*** Entries provided Section Begins ***

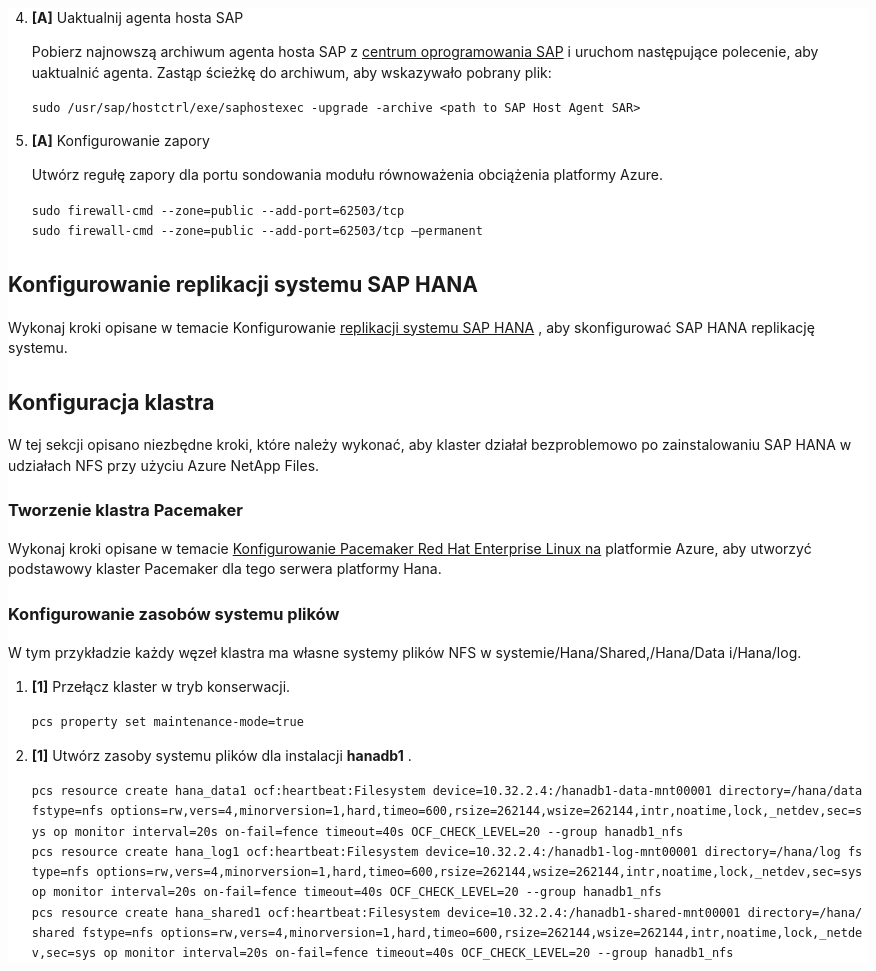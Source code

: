 4. **[A]** Uaktualnij agenta hosta SAP

   Pobierz najnowszą archiwum agenta hosta SAP z [centrum oprogramowania SAP](https://launchpad.support.sap.com/#/softwarecenter) i uruchom następujące polecenie, aby uaktualnić agenta. Zastąp ścieżkę do archiwum, aby wskazywało pobrany plik:

   ```
   sudo /usr/sap/hostctrl/exe/saphostexec -upgrade -archive <path to SAP Host Agent SAR>
   ```

5. **[A]** Konfigurowanie zapory

   Utwórz regułę zapory dla portu sondowania modułu równoważenia obciążenia platformy Azure.

   ```
   sudo firewall-cmd --zone=public --add-port=62503/tcp
   sudo firewall-cmd --zone=public --add-port=62503/tcp –permanent
   ```

## <a name="configure-sap-hana-system-replication"></a>Konfigurowanie replikacji systemu SAP HANA

Wykonaj kroki opisane w temacie Konfigurowanie [replikacji systemu SAP HANA](./sap-hana-high-availability-rhel.md#configure-sap-hana-20-system-replication) , aby skonfigurować SAP HANA replikację systemu. 

## <a name="cluster-configuration"></a>Konfiguracja klastra

W tej sekcji opisano niezbędne kroki, które należy wykonać, aby klaster działał bezproblemowo po zainstalowaniu SAP HANA w udziałach NFS przy użyciu Azure NetApp Files. 

### <a name="create-a-pacemaker-cluster"></a>Tworzenie klastra Pacemaker

Wykonaj kroki opisane w temacie [Konfigurowanie Pacemaker Red Hat Enterprise Linux na](./high-availability-guide-rhel-pacemaker.md) platformie Azure, aby utworzyć podstawowy klaster Pacemaker dla tego serwera platformy Hana.

### <a name="configure-filesystem-resources"></a>Konfigurowanie zasobów systemu plików

W tym przykładzie każdy węzeł klastra ma własne systemy plików NFS w systemie/Hana/Shared,/Hana/Data i/Hana/log.   

1. **[1]** Przełącz klaster w tryb konserwacji.

   ```
   pcs property set maintenance-mode=true
   ```

2. **[1]** Utwórz zasoby systemu plików dla instalacji **hanadb1** .

    ```
    pcs resource create hana_data1 ocf:heartbeat:Filesystem device=10.32.2.4:/hanadb1-data-mnt00001 directory=/hana/data fstype=nfs options=rw,vers=4,minorversion=1,hard,timeo=600,rsize=262144,wsize=262144,intr,noatime,lock,_netdev,sec=sys op monitor interval=20s on-fail=fence timeout=40s OCF_CHECK_LEVEL=20 --group hanadb1_nfs
    pcs resource create hana_log1 ocf:heartbeat:Filesystem device=10.32.2.4:/hanadb1-log-mnt00001 directory=/hana/log fstype=nfs options=rw,vers=4,minorversion=1,hard,timeo=600,rsize=262144,wsize=262144,intr,noatime,lock,_netdev,sec=sys op monitor interval=20s on-fail=fence timeout=40s OCF_CHECK_LEVEL=20 --group hanadb1_nfs
    pcs resource create hana_shared1 ocf:heartbeat:Filesystem device=10.32.2.4:/hanadb1-shared-mnt00001 directory=/hana/shared fstype=nfs options=rw,vers=4,minorversion=1,hard,timeo=600,rsize=262144,wsize=262144,intr,noatime,lock,_netdev,sec=sys op monitor interval=20s on-fail=fence timeout=40s OCF_CHECK_LEVEL=20 --group hanadb1_nfs
    ```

*** Entries provided Section Ends ***

# Exercise directions
All entries above should be printed exactly, though without their pictures.

# Response to the exercise
Source code

: 4. **[A]** Uaktualnij agenta hosta SAP

   Pobierz najnowszą archiwum agenta hosta SAP z [centrum oprogramowania SAP](https://launchpad.support.sap.com/#/softwarecenter) i uruchom następujące polecenie, aby uaktualnić agenta. Zastąp ścieżkę do archiwum, aby wskazywało pobrany plik:

   ```
   sudo /usr/sap/hostctrl/exe/saphostexec -upgrade -archive <path to SAP Host Agent SAR>
   ```

5. **[A]** Konfigurowanie zapory

   Utwórz regułę zapory dla portu sondowania modułu równoważenia obciążenia platformy Azure.

   ```
   sudo firewall-cmd --zone=public --add-port=62503/tcp
   sudo firewall-cmd --zone=public --add-port=62503/tcp –permanent
   ```

## <a name="configure-sap-hana-system-replication"></a>Konfigurowanie replikacji systemu SAP HANA

Wykonaj kroki opisane w temacie Konfigurowanie [replikacji systemu SAP HANA](./sap-hana-high-availability-rhel.md#configure-sap-hana-20-system-replication) , aby skonfigurować SAP HANA replikację systemu. 

## <a name="cluster-configuration"></a>Konfiguracja klastra

W tej sekcji opisano niezbędne kroki, które należy wykonać, aby klaster działał bezproblemowo po zainstalowaniu SAP HANA w udziałach NFS przy użyciu Azure NetApp Files. 

### <a name="create-a-pacemaker-cluster"></a>Tworzenie klastra Pacemaker

Wykonaj kroki opisane w temacie [Konfigurowanie Pacemaker Red Hat Enterprise Linux na](./high-availability-guide-rhel-pacemaker.md) platformie Azure, aby utworzyć podstawowy klaster Pacemaker dla tego serwera platformy Hana.

### <a name="configure-filesystem-resources"></a>Konfigurowanie zasobów systemu plików

W tym przykładzie każdy węzeł klastra ma własne systemy plików NFS w systemie/Hana/Shared,/Hana/Data i/Hana/log.   

1. **[1]** Przełącz klaster w tryb konserwacji.

   ```
   pcs property set maintenance-mode=true
   ```

2. **[1]** Utwórz zasoby systemu plików dla instalacji **hanadb1** .

    ```
    pcs resource create hana_data1 ocf:heartbeat:Filesystem device=10.32.2.4:/hanadb1-data-mnt00001 directory=/hana/data fstype=nfs options=rw,vers=4,minorversion=1,hard,timeo=600,rsize=262144,wsize=262144,intr,noatime,lock,_netdev,sec=sys op monitor interval=20s on-fail=fence timeout=40s OCF_CHECK_LEVEL=20 --group hanadb1_nfs
    pcs resource create hana_log1 ocf:heartbeat:Filesystem device=10.32.2.4:/hanadb1-log-mnt00001 directory=/hana/log fstype=nfs options=rw,vers=4,minorversion=1,hard,timeo=600,rsize=262144,wsize=262144,intr,noatime,lock,_netdev,sec=sys op monitor interval=20s on-fail=fence timeout=40s OCF_CHECK_LEVEL=20 --group hanadb1_nfs
    pcs resource create hana_shared1 ocf:heartbeat:Filesystem device=10.32.2.4:/hanadb1-shared-mnt00001 directory=/hana/shared fstype=nfs options=rw,vers=4,minorversion=1,hard,timeo=600,rsize=262144,wsize=262144,intr,noatime,lock,_netdev,sec=sys op monitor interval=20s on-fail=fence timeout=40s OCF_CHECK_LEVEL=20 --group hanadb1_nfs
    ```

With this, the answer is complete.